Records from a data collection
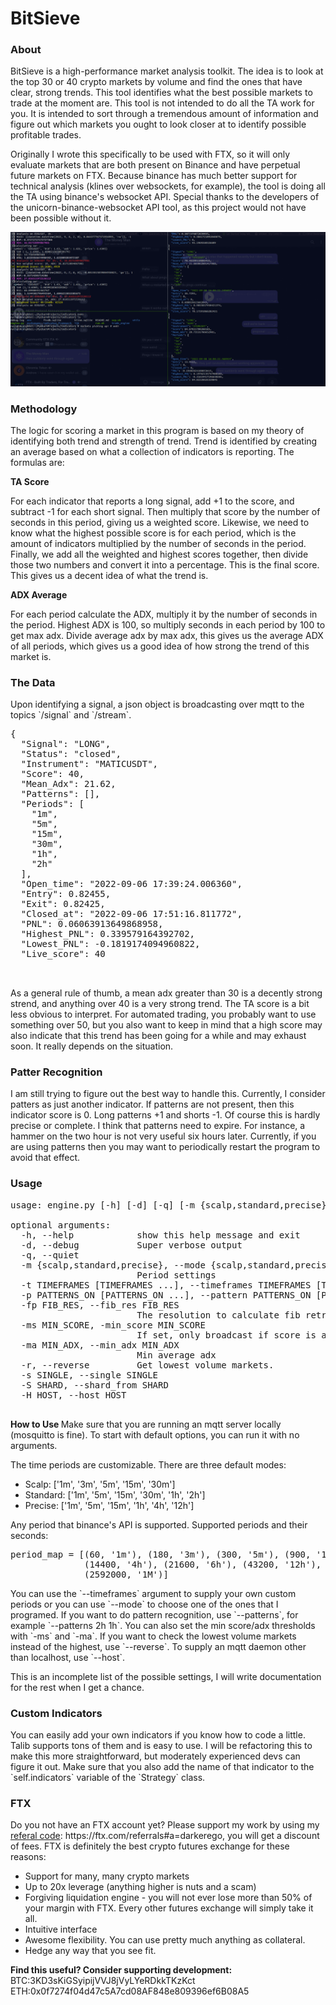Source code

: 
# BitSieve 

### About

<p>
BitSieve is a high-performance market analysis toolkit. The idea is to look at the top 30 or 40 crypto markets by volume 
and find the ones that have clear, strong trends. This tool identifies what the best possible markets to trade at the 
moment are. This tool is not intended to do all the TA work for you. It is intended to sort through a tremendous amount 
of information and figure out which markets you ought to look closer at to identify possible profitable trades.

Originally I wrote this specifically to be used with FTX, so it will only evaluate markets that are both present on 
Binance and have perpetual future markets on FTX. Because binance has much better support for technical analysis 
(klines over websockets, for example), the tool is doing all the TA using binance's websocket API. 
Special thanks to the developers of the unicorn-binance-websocket API tool, as this project would not have been possible
without it.
</p>

![alt text](img/demo.png "Bitsieve")


### Methodology
<p>
The logic for scoring a market in this program is based on my theory of identifying both trend and strength of trend. 
Trend is identified by creating an average based on what a collection of indicators is reporting. The formulas are: 
</p>
<b>TA Score</b>

<p>
For each indicator that reports a long signal, add +1 to the score, and subtract -1 for each short signal. Then multiply 
that score by the number of seconds in this period, giving us a weighted score. Likewise, we need to know what the highest 
possible score is for each period, which is the amount of indicators multiplied by the number of seconds in the period. 
Finally, we add all the weighted and highest scores together, then divide those two numbers and convert it into a 
percentage. This is the final score. This gives us a decent idea of what the trend is.
</p>
<b>ADX Average</b>
<p>
For each period calculate the ADX, multiply it by the number of seconds in the period. Highest ADX is 100, so multiply 
seconds in each period by 100 to get max adx. Divide average adx by max adx, this gives us the average ADX of all 
periods, which gives us a good idea of how strong the trend of this market is.
</p>

 ### The Data

<p>
Upon identifying a signal, a json object is broadcasting over mqtt to the topics `/signal` and `/stream`. 

<pre>
{
  "Signal": "LONG",
  "Status": "closed",
  "Instrument": "MATICUSDT",
  "Score": 40,
  "Mean_Adx": 21.62,
  "Patterns": [],
  "Periods": [
    "1m",
    "5m",
    "15m",
    "30m",
    "1h",
    "2h"
  ],
  "Open_time": "2022-09-06 17:39:24.006360",
  "Entry": 0.82455,
  "Exit": 0.82425,
  "Closed_at": "2022-09-06 17:51:16.811772",
  "PNL": 0.06063913649868958,
  "Highest_PNL": 0.339579164392702,
  "Lowest_PNL": -0.1819174094960822,
  "Live_score": 40


</pre>

<p>
As a general rule of thumb, a mean adx greater than 30 is a decently strong strend, and anything over 40 is a very 
strong trend. The TA score is a bit less obvious to interpret. For automated trading, you probably want to use 
something over 50, but you also want to keep in mind that a high score may also indicate that this trend has been 
going for a while and may exhaust soon. It really depends on the situation.
</p>


### Patter Recognition

<p>
I am still trying to figure out the best way to handle this. Currently, I consider patters as just another indicator. 
If patterns are not present, then this indicator score is 0. Long patterns +1 and shorts -1. Of course this is hardly 
precise or complete. I think that patterns need to expire. For instance, a hammer on the two hour is not very useful 
six hours later. Currently, if you are using patterns then you may want to periodically restart the program to avoid 
that effect. 
</p>

### Usage 

<pre>
usage: engine.py [-h] [-d] [-q] [-m {scalp,standard,precise}] [-t TIMEFRAMES [TIMEFRAMES ...]] [-p PATTERNS_ON [PATTERNS_ON ...]] [-fp FIB_RES] [-ms MIN_SCORE] [-ma MIN_ADX] [-r] [-s SINGLE] [-S SHARD] [-H HOST]

optional arguments:
  -h, --help            show this help message and exit
  -d, --debug           Super verbose output
  -q, --quiet
  -m {scalp,standard,precise}, --mode {scalp,standard,precise}
                        Period settings
  -t TIMEFRAMES [TIMEFRAMES ...], --timeframes TIMEFRAMES [TIMEFRAMES ...]
  -p PATTERNS_ON [PATTERNS_ON ...], --pattern PATTERNS_ON [PATTERNS_ON ...]
  -fp FIB_RES, --fib_res FIB_RES
                        The resolution to calculate fib retrace levels for. Default is the longest period of timeframes.
  -ms MIN_SCORE, -min_score MIN_SCORE
                        If set, only broadcast if score is at least this.
  -ma MIN_ADX, --min_adx MIN_ADX
                        Min average adx
  -r, --reverse         Get lowest volume markets.
  -s SINGLE, --single SINGLE
  -S SHARD, --shard_from SHARD
  -H HOST, --host HOST

</pre>

<p>
<b>
How to Use
</b>
Make sure that you are running an mqtt server locally (mosquitto is fine). To start with default options, you can run 
it with no arguments.

The time periods are customizable. There are three default modes:


- Scalp:  ['1m', '3m', '5m', '15m', '30m']
- Standard: ['1m', '5m', '15m', '30m', '1h', '2h']
- Precise: ['1m', '5m', '15m', '1h', '4h', '12h']

Any period that binance's API is supported. Supported periods and their seconds:
</p>


<pre>
period_map = [(60, '1m'), (180, '3m'), (300, '5m'), (900, '15m'), (1800, '30m'), (3600, '1h'), (7200, '2h'),
              (14400, '4h'), (21600, '6h'), (43200, '12h'), (86400, '1d'), (259200, '3d'), (604800, '1w'),
              (2592000, '1M')]
</pre>
<p>
You can use the `--timeframes` argument to supply your own custom periods or you can use `--mode` to choose one of the 
ones that I programed. If you want to do pattern recognition, use `--patterns`, for example `--patterns 2h 1h`. You can 
also set the min score/adx thresholds with `-ms` and `-ma`. If you want to check the lowest volume markets instead of 
the highest, use `--reverse`. To supply an mqtt daemon other than localhost, use `--host`.

This is an incomplete list of the possible settings, I will write documentation for the rest when I get a chance. 
</p>


### Custom Indicators

<p>
You can easily add your own indicators if you know how to code a little. Talib supports tons of them and is easy to 
use. I will be refactoring this to make this more straightforward, but moderately experienced devs can figure it out.
Make sure that you also add the name of that indicator to the `self.indicators` variable of the `Strategy` class.
</p>

### FTX
<p>
Do you not have an FTX account yet? Please support my work by using my 
<a href="https://ftx.com/referrals#a=darkerego">referal code</a>: https://ftx.com/referrals#a=darkerego, you 
will get a discount of fees. FTX is definitely the best crypto futures exchange for these reasons:

- Support for many, many crypto markets
- Up to 20x leverage (anything higher is nuts and a scam)
- Forgiving liquidation engine - you will not ever lose more than 50% of your margin with FTX. Every other futures 
exchange will simply take it all. 
- Intuitive interface
- Awesome flexibility. You can use pretty much anything as collateral.
- Hedge any way that you see fit. 
</p>

<p>
<b>
Find this useful? Consider supporting development: </b>
BTC:3KD3sKiGSyipijVVJ8jVyLYeRDkkTKzKct
ETH:0x0f7274f04d47c5A7cd08AF848e809396ef6B08A5

</p>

* **BRIEF**:
Every entry above should be written out again verbatim, with no pictures included.

* **EXPECTED ANSWER**:
Source code

: 
# BitSieve 

### About

<p>
BitSieve is a high-performance market analysis toolkit. The idea is to look at the top 30 or 40 crypto markets by volume 
and find the ones that have clear, strong trends. This tool identifies what the best possible markets to trade at the 
moment are. This tool is not intended to do all the TA work for you. It is intended to sort through a tremendous amount 
of information and figure out which markets you ought to look closer at to identify possible profitable trades.

Originally I wrote this specifically to be used with FTX, so it will only evaluate markets that are both present on 
Binance and have perpetual future markets on FTX. Because binance has much better support for technical analysis 
(klines over websockets, for example), the tool is doing all the TA using binance's websocket API. 
Special thanks to the developers of the unicorn-binance-websocket API tool, as this project would not have been possible
without it.
</p>

![alt text](img/demo.png "Bitsieve")


### Methodology
<p>
The logic for scoring a market in this program is based on my theory of identifying both trend and strength of trend. 
Trend is identified by creating an average based on what a collection of indicators is reporting. The formulas are: 
</p>
<b>TA Score</b>

<p>
For each indicator that reports a long signal, add +1 to the score, and subtract -1 for each short signal. Then multiply 
that score by the number of seconds in this period, giving us a weighted score. Likewise, we need to know what the highest 
possible score is for each period, which is the amount of indicators multiplied by the number of seconds in the period. 
Finally, we add all the weighted and highest scores together, then divide those two numbers and convert it into a 
percentage. This is the final score. This gives us a decent idea of what the trend is.
</p>
<b>ADX Average</b>
<p>
For each period calculate the ADX, multiply it by the number of seconds in the period. Highest ADX is 100, so multiply 
seconds in each period by 100 to get max adx. Divide average adx by max adx, this gives us the average ADX of all 
periods, which gives us a good idea of how strong the trend of this market is.
</p>

 ### The Data

<p>
Upon identifying a signal, a json object is broadcasting over mqtt to the topics `/signal` and `/stream`. 

<pre>
{
  "Signal": "LONG",
  "Status": "closed",
  "Instrument": "MATICUSDT",
  "Score": 40,
  "Mean_Adx": 21.62,
  "Patterns": [],
  "Periods": [
    "1m",
    "5m",
    "15m",
    "30m",
    "1h",
    "2h"
  ],
  "Open_time": "2022-09-06 17:39:24.006360",
  "Entry": 0.82455,
  "Exit": 0.82425,
  "Closed_at": "2022-09-06 17:51:16.811772",
  "PNL": 0.06063913649868958,
  "Highest_PNL": 0.339579164392702,
  "Lowest_PNL": -0.1819174094960822,
  "Live_score": 40


</pre>

<p>
As a general rule of thumb, a mean adx greater than 30 is a decently strong strend, and anything over 40 is a very 
strong trend. The TA score is a bit less obvious to interpret. For automated trading, you probably want to use 
something over 50, but you also want to keep in mind that a high score may also indicate that this trend has been 
going for a while and may exhaust soon. It really depends on the situation.
</p>


### Patter Recognition

<p>
I am still trying to figure out the best way to handle this. Currently, I consider patters as just another indicator. 
If patterns are not present, then this indicator score is 0. Long patterns +1 and shorts -1. Of course this is hardly 
precise or complete. I think that patterns need to expire. For instance, a hammer on the two hour is not very useful 
six hours later. Currently, if you are using patterns then you may want to periodically restart the program to avoid 
that effect. 
</p>

### Usage 

<pre>
usage: engine.py [-h] [-d] [-q] [-m {scalp,standard,precise}] [-t TIMEFRAMES [TIMEFRAMES ...]] [-p PATTERNS_ON [PATTERNS_ON ...]] [-fp FIB_RES] [-ms MIN_SCORE] [-ma MIN_ADX] [-r] [-s SINGLE] [-S SHARD] [-H HOST]

optional arguments:
  -h, --help            show this help message and exit
  -d, --debug           Super verbose output
  -q, --quiet
  -m {scalp,standard,precise}, --mode {scalp,standard,precise}
                        Period settings
  -t TIMEFRAMES [TIMEFRAMES ...], --timeframes TIMEFRAMES [TIMEFRAMES ...]
  -p PATTERNS_ON [PATTERNS_ON ...], --pattern PATTERNS_ON [PATTERNS_ON ...]
  -fp FIB_RES, --fib_res FIB_RES
                        The resolution to calculate fib retrace levels for. Default is the longest period of timeframes.
  -ms MIN_SCORE, -min_score MIN_SCORE
                        If set, only broadcast if score is at least this.
  -ma MIN_ADX, --min_adx MIN_ADX
                        Min average adx
  -r, --reverse         Get lowest volume markets.
  -s SINGLE, --single SINGLE
  -S SHARD, --shard_from SHARD
  -H HOST, --host HOST

</pre>

<p>
<b>
How to Use
</b>
Make sure that you are running an mqtt server locally (mosquitto is fine). To start with default options, you can run 
it with no arguments.

The time periods are customizable. There are three default modes:


- Scalp:  ['1m', '3m', '5m', '15m', '30m']
- Standard: ['1m', '5m', '15m', '30m', '1h', '2h']
- Precise: ['1m', '5m', '15m', '1h', '4h', '12h']

Any period that binance's API is supported. Supported periods and their seconds:
</p>


<pre>
period_map = [(60, '1m'), (180, '3m'), (300, '5m'), (900, '15m'), (1800, '30m'), (3600, '1h'), (7200, '2h'),
              (14400, '4h'), (21600, '6h'), (43200, '12h'), (86400, '1d'), (259200, '3d'), (604800, '1w'),
              (2592000, '1M')]
</pre>
<p>
You can use the `--timeframes` argument to supply your own custom periods or you can use `--mode` to choose one of the 
ones that I programed. If you want to do pattern recognition, use `--patterns`, for example `--patterns 2h 1h`. You can 
also set the min score/adx thresholds with `-ms` and `-ma`. If you want to check the lowest volume markets instead of 
the highest, use `--reverse`. To supply an mqtt daemon other than localhost, use `--host`.

This is an incomplete list of the possible settings, I will write documentation for the rest when I get a chance. 
</p>


### Custom Indicators

<p>
You can easily add your own indicators if you know how to code a little. Talib supports tons of them and is easy to 
use. I will be refactoring this to make this more straightforward, but moderately experienced devs can figure it out.
Make sure that you also add the name of that indicator to the `self.indicators` variable of the `Strategy` class.
</p>

### FTX
<p>
Do you not have an FTX account yet? Please support my work by using my 
<a href="https://ftx.com/referrals#a=darkerego">referal code</a>: https://ftx.com/referrals#a=darkerego, you 
will get a discount of fees. FTX is definitely the best crypto futures exchange for these reasons:

- Support for many, many crypto markets
- Up to 20x leverage (anything higher is nuts and a scam)
- Forgiving liquidation engine - you will not ever lose more than 50% of your margin with FTX. Every other futures 
exchange will simply take it all. 
- Intuitive interface
- Awesome flexibility. You can use pretty much anything as collateral.
- Hedge any way that you see fit. 
</p>

<p>
<b>
Find this useful? Consider supporting development: </b>
BTC:3KD3sKiGSyipijVVJ8jVyLYeRDkkTKzKct
ETH:0x0f7274f04d47c5A7cd08AF848e809396ef6B08A5

</p>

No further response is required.